| TASK DETAILS |
What lines of the data hold the string "markdown"? Copy them all.

***** EXTRACTED INFORMATION

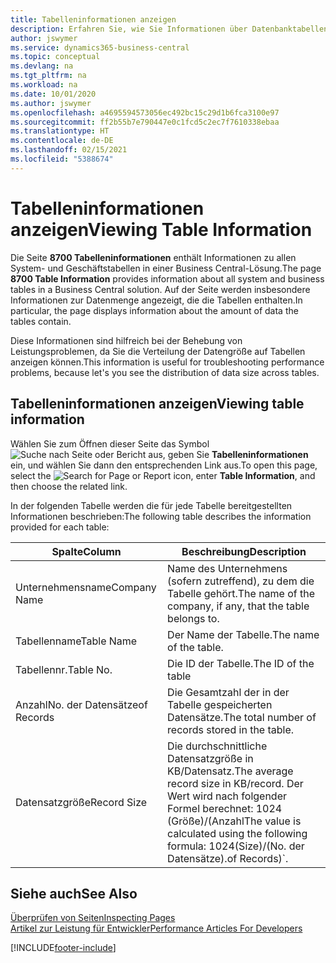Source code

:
 ```yaml
---
title: Tabelleninformationen anzeigen
description: Erfahren Sie, wie Sie Informationen über Datenbanktabellen direkt über die Clientschnittstelle in Business Central anzeigen können.
author: jswymer
ms.service: dynamics365-business-central
ms.topic: conceptual
ms.devlang: na
ms.tgt_pltfrm: na
ms.workload: na
ms.date: 10/01/2020
ms.author: jswymer
ms.openlocfilehash: a4695594573056ec492bc15c29d1b6fca3100e97
ms.sourcegitcommit: ff2b55b7e790447e0c1fcd5c2ec7f7610338ebaa
ms.translationtype: HT
ms.contentlocale: de-DE
ms.lasthandoff: 02/15/2021
ms.locfileid: "5388674"
---
```

# <a name="viewing-table-information"></a><span data-ttu-id="1ae75-103">Tabelleninformationen anzeigen</span><span class="sxs-lookup"><span data-stu-id="1ae75-103">Viewing Table Information</span></span>

<span data-ttu-id="1ae75-104">Die Seite **8700 Tabelleninformationen** enthält Informationen zu allen System- und Geschäftstabellen in einer Business Central-Lösung.</span><span class="sxs-lookup"><span data-stu-id="1ae75-104">The page **8700 Table Information** provides information about all system and business tables in a Business Central solution.</span></span> <span data-ttu-id="1ae75-105">Auf der Seite werden insbesondere Informationen zur Datenmenge angezeigt, die die Tabellen enthalten.</span><span class="sxs-lookup"><span data-stu-id="1ae75-105">In particular, the page displays information about the amount of data the tables contain.</span></span>

<span data-ttu-id="1ae75-106">Diese Informationen sind hilfreich bei der Behebung von Leistungsproblemen, da Sie die Verteilung der Datengröße auf Tabellen anzeigen können.</span><span class="sxs-lookup"><span data-stu-id="1ae75-106">This information is useful for troubleshooting performance problems, because let's you see the distribution of data size across tables.</span></span>

## <a name="viewing-table-information"></a><span data-ttu-id="1ae75-107">Tabelleninformationen anzeigen</span><span class="sxs-lookup"><span data-stu-id="1ae75-107">Viewing table information</span></span>

<span data-ttu-id="1ae75-108">Wählen Sie zum Öffnen dieser Seite das Symbol ![Suche nach Seite oder Bericht](media/ui-search/search_small.png "Suchen Sie nach dem Symbol Seite oder Bericht") aus, geben Sie **Tabelleninformationen** ein, und wählen Sie dann den entsprechenden Link aus.</span><span class="sxs-lookup"><span data-stu-id="1ae75-108">To open this page, select the ![Search for Page or Report](media/ui-search/search_small.png "Search for Page or Report icon") icon, enter **Table Information**, and then choose the related link.</span></span>

<span data-ttu-id="1ae75-109">In der folgenden Tabelle werden die für jede Tabelle bereitgestellten Informationen beschrieben:</span><span class="sxs-lookup"><span data-stu-id="1ae75-109">The following table describes the information provided for each table:</span></span>

|<span data-ttu-id="1ae75-110">Spalte</span><span class="sxs-lookup"><span data-stu-id="1ae75-110">Column</span></span>|<span data-ttu-id="1ae75-111">Beschreibung</span><span class="sxs-lookup"><span data-stu-id="1ae75-111">Description</span></span>|
|------|-----------|
|<span data-ttu-id="1ae75-112">Unternehmensname</span><span class="sxs-lookup"><span data-stu-id="1ae75-112">Company Name</span></span>|<span data-ttu-id="1ae75-113">Name des Unternehmens (sofern zutreffend), zu dem die Tabelle gehört.</span><span class="sxs-lookup"><span data-stu-id="1ae75-113">The name of the company, if any, that the table belongs to.</span></span>|
|<span data-ttu-id="1ae75-114">Tabellenname</span><span class="sxs-lookup"><span data-stu-id="1ae75-114">Table Name</span></span>|<span data-ttu-id="1ae75-115">Der Name der Tabelle.</span><span class="sxs-lookup"><span data-stu-id="1ae75-115">The name of the table.</span></span>|
|<span data-ttu-id="1ae75-116">Tabellennr.</span><span class="sxs-lookup"><span data-stu-id="1ae75-116">Table No.</span></span>|<span data-ttu-id="1ae75-117">Die ID der Tabelle.</span><span class="sxs-lookup"><span data-stu-id="1ae75-117">The ID of the table</span></span>|
|<span data-ttu-id="1ae75-118">Anzahl</span><span class="sxs-lookup"><span data-stu-id="1ae75-118">No.</span></span> <span data-ttu-id="1ae75-119">der Datensätze</span><span class="sxs-lookup"><span data-stu-id="1ae75-119">of Records</span></span>|<span data-ttu-id="1ae75-120">Die Gesamtzahl der in der Tabelle gespeicherten Datensätze.</span><span class="sxs-lookup"><span data-stu-id="1ae75-120">The total number of records stored in the table.</span></span>|
|<span data-ttu-id="1ae75-121">Datensatzgröße</span><span class="sxs-lookup"><span data-stu-id="1ae75-121">Record Size</span></span>|<span data-ttu-id="1ae75-122">Die durchschnittliche Datensatzgröße in KB/Datensatz.</span><span class="sxs-lookup"><span data-stu-id="1ae75-122">The average record size in KB/record.</span></span> <span data-ttu-id="1ae75-123">Der Wert wird nach folgender Formel berechnet: 1024 (Größe)/(Anzahl</span><span class="sxs-lookup"><span data-stu-id="1ae75-123">The value is calculated using the following formula: 1024(Size)/(No.</span></span> <span data-ttu-id="1ae75-124">der Datensätze).</span><span class="sxs-lookup"><span data-stu-id="1ae75-124">of Records)\`.</span></span> |

## <a name="see-also"></a><span data-ttu-id="1ae75-125">Siehe auch</span><span class="sxs-lookup"><span data-stu-id="1ae75-125">See Also</span></span>

[<span data-ttu-id="1ae75-126">Überprüfen von Seiten</span><span class="sxs-lookup"><span data-stu-id="1ae75-126">Inspecting Pages</span></span>](across-inspect-page.md)  
[<span data-ttu-id="1ae75-127">Artikel zur Leistung für Entwickler</span><span class="sxs-lookup"><span data-stu-id="1ae75-127">Performance Articles For Developers</span></span>](/dynamics365/business-central/dev-itpro/performance/performance-developer)  


[!INCLUDE[footer-include](includes/footer-banner.md)]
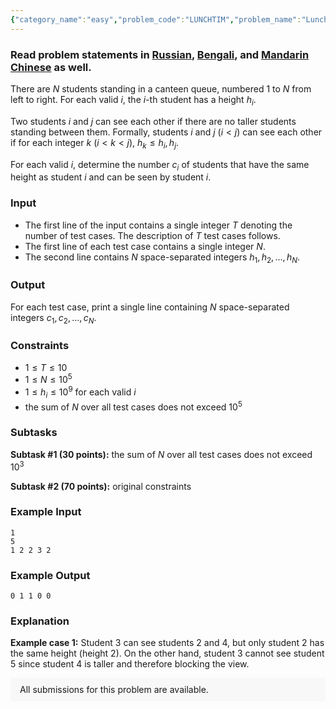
 ```yaml
---
{"category_name":"easy","problem_code":"LUNCHTIM","problem_name":"Lunchtime","problemComponents":{"constraints":"","constraintsState":false,"subtasks":"","subtasksState":false,"inputFormat":"","inputFormatState":false,"outputFormat":"","outputFormatState":false,"sampleTestCases":{"0":{"id":1,"input":"1\r\n5\r\n1 2 2 3 2","output":"0 1 1 0 0","explanation":"**Example case 1:** Student $3$ can see students $2$ and $4$, but only student $2$ has the same height (height $2$). On the other hand, student $3$ cannot see student $5$ since student $4$ is taller and therefore blocking the view.","isDeleted":false}}},"video_editorial_url":"https://youtu.be/Cpnw2n75w7A","languages_supported":{"0":"CPP14","1":"C","2":"JAVA","3":"PYTH 3.6","4":"CPP17","5":"PYTH","6":"PYP3","7":"CS2","8":"ADA","9":"PYPY","10":"TEXT","11":"PAS fpc","12":"NODEJS","13":"RUBY","14":"PHP","15":"GO","16":"HASK","17":"TCL","18":"PERL","19":"SCALA","20":"LUA","21":"kotlin","22":"BASH","23":"JS","24":"LISP sbcl","25":"rust","26":"PAS gpc","27":"BF","28":"CLOJ","29":"R","30":"D","31":"CAML","32":"FORT","33":"ASM","34":"swift","35":"FS","36":"WSPC","37":"LISP clisp","38":"SQL","39":"SCM guile","40":"PERL6","41":"ERL","42":"CLPS","43":"ICK","44":"NICE","45":"PRLG","46":"ICON","47":"COB","48":"SCM chicken","49":"PIKE","50":"SCM qobi","51":"ST","52":"SQLQ","53":"NEM"},"max_timelimit":1,"source_sizelimit":50000,"problem_author":"nbmnb","problem_tester":"","date_added":"2-01-2021","tags":{"0":"easy","1":"ltime94","2":"nbmnb","3":"stack"},"problem_difficulty_level":"Easy","best_tag":"","editorial_url":"https://discuss.codechef.com/problems/LUNCHTIM","time":{"view_start_date":1616864402,"submit_start_date":1616864402,"visible_start_date":1616864402,"end_date":1735669800},"is_direct_submittable":false,"problemDiscussURL":"https://discuss.codechef.com/search?q=LUNCHTIM","is_proctored":false,"visitedContests":{},"layout":"problem"}
---
```

### Read problem statements in [Russian](https://www.codechef.com/download/translated/LTIME94/russian/LUNCHTIM.pdf), [Bengali](https://www.codechef.com/download/translated/LTIME94/bengali/LUNCHTIM.pdf), and [Mandarin Chinese](https://www.codechef.com/download/translated/LTIME94/mandarin/LUNCHTIM.pdf) as well.

There are $N$ students standing in a canteen queue, numbered $1$ to $N$ from left to right. For each valid $i$, the $i$-th student has a height $h_i$.

Two students $i$ and $j$ can see each other if there are no taller students standing between them. Formally, students $i$ and $j$ ($i \lt j$) can see each other if for each integer $k$ ($i \lt k \lt j$), $h_k \le h_i, h_j$.

For each valid $i$, determine the number $c_i$ of students that have the same height as student $i$ and can be seen by student $i$.

### Input
- The first line of the input contains a single integer $T$ denoting the number of test cases. The description of $T$ test cases follows.
- The first line of each test case contains a single integer $N$.
- The second line contains $N$ space-separated integers $h_1, h_2, \ldots, h_N$.

### Output
For each test case, print a single line containing $N$ space-separated integers $c_1, c_2, \ldots, c_N$.

### Constraints
- $1 \le T \le 10$
- $1 \le N \le 10^5$
- $1 \le h_i \le 10^9$ for each valid $i$
- the sum of $N$ over all test cases does not exceed $10^5$

### Subtasks
**Subtask #1 (30 points):** the sum of $N$ over all test cases does not exceed $10^3$

**Subtask #2 (70 points):** original constraints

### Example Input
```
1
5
1 2 2 3 2
```

### Example Output
```
0 1 1 0 0
```

### Explanation
**Example case 1:** Student $3$ can see students $2$ and $4$, but only student $2$ has the same height (height $2$). On the other hand, student $3$ cannot see student $5$ since student $4$ is taller and therefore blocking the view.

<aside style='background: #f8f8f8;padding: 10px 15px;'><div>All submissions for this problem are available.</div></aside>
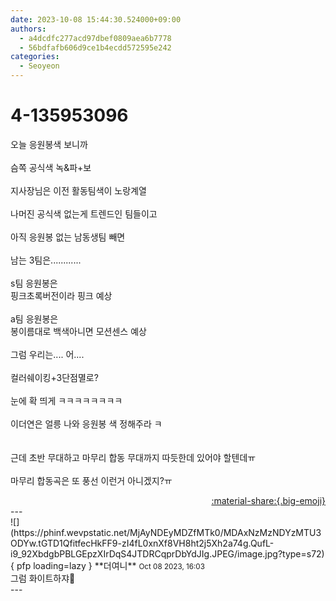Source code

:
 ```yaml
---
date: 2023-10-08 15:44:30.524000+09:00
authors:
  - a4dcdfc277acd97dbef0809aea6b7778
  - 56bdfafb606d9ce1b4ecdd572595e242
categories:
  - Seoyeon
---
```


# 4-135953096

<div class="post-container" markdown="1">
<div class="content-container md-sidebar__scrollwrap" markdown="1">

오늘 응원봉색 보니까<br><br>슴쪽 공식색 녹&amp;파+보<br><br>지사장님은 이전 활동팀색이 노랑계열<br><br>나머진 공식색 없는게 트렌드인 팀들이고<br><br>아직 응원봉 없는 남동생팀 빼면<br><br>남는 3팀은............<br><br>s팀 응원봉은<br>핑크초록버전이라 핑크 예상<br><br>a팀 응원봉은<br>봉이름대로 백색아니면 모션센스 예상<br><br>그럼 우리는.... 어....<br><br>컬러쉐이킹+3단점멸로?<br><br>눈에 확 띄게 ㅋㅋㅋㅋㅋㅋㅋㅋ<br><br>이더연은 얼릉 나와 응원봉 색 정해주라 ㅋ<br><br><br>근데 초반 무대하고 마무리 합동 무대까지 따듯한데 있어야 할텐데ㅠ<br><br>마무리 합동곡은 또 풍선 이런거 아니겠지?ㅠ<br>

</div>
</div>

<div style="text-align: right;" markdown="1">
<a href="https://weverse.io/fromis9/fanpost/4-135953096" style="text-align: right;">:material-share:{.big-emoji}</a>
</div>
---

<div class="comments-container md-sidebar__scrollwrap" markdown="1">
<div class="comment" markdown="1">
<div class='id-container' markdown="1">
![](https://phinf.wevpstatic.net/MjAyNDEyMDZfMTk0/MDAxNzMzNDYzMTU3ODYw.tGTD1QfitfecHkFF9-zI4fL0xnXf8VH8ht2j5Xh2a74g.QufL-i9_92XbdgbPBLGEpzXIrDqS4JTDRCqprDbYdJIg.JPEG/image.jpg?type=s72){ pfp loading=lazy }
**<span class="artist">더여니</span>** <small>Oct 08 2023, 16:03</small><br>
</div>
<div class='comment-body' markdown="1">
그럼 화이트하쟈🤍
</div>
</div>
</div>
---
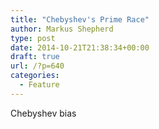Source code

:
 ```yaml
---
title: "Chebyshev's Prime Race"
author: Markus Shepherd
type: post
date: 2014-10-21T21:38:34+00:00
draft: true
url: /?p=640
categories:
  - Feature
---
```

Chebyshev bias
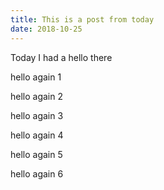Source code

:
 ```yaml
---
title: This is a post from today
date: 2018-10-25
---
```


Today I had a 
hello there

hello again 1

hello again 2

hello again 3

hello again 4

hello again 5

hello again 6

**********

| WRITTEN SOLUTION |
<div class="post-container" markdown="1">
<div class="content-container md-sidebar__scrollwrap" markdown="1">
<div style="text-align: right;" markdown="1">
<div class="comments-container md-sidebar__scrollwrap" markdown="1">
<div class="comment" markdown="1">
<div class='id-container' markdown="1">
<div class='comment-body' markdown="1">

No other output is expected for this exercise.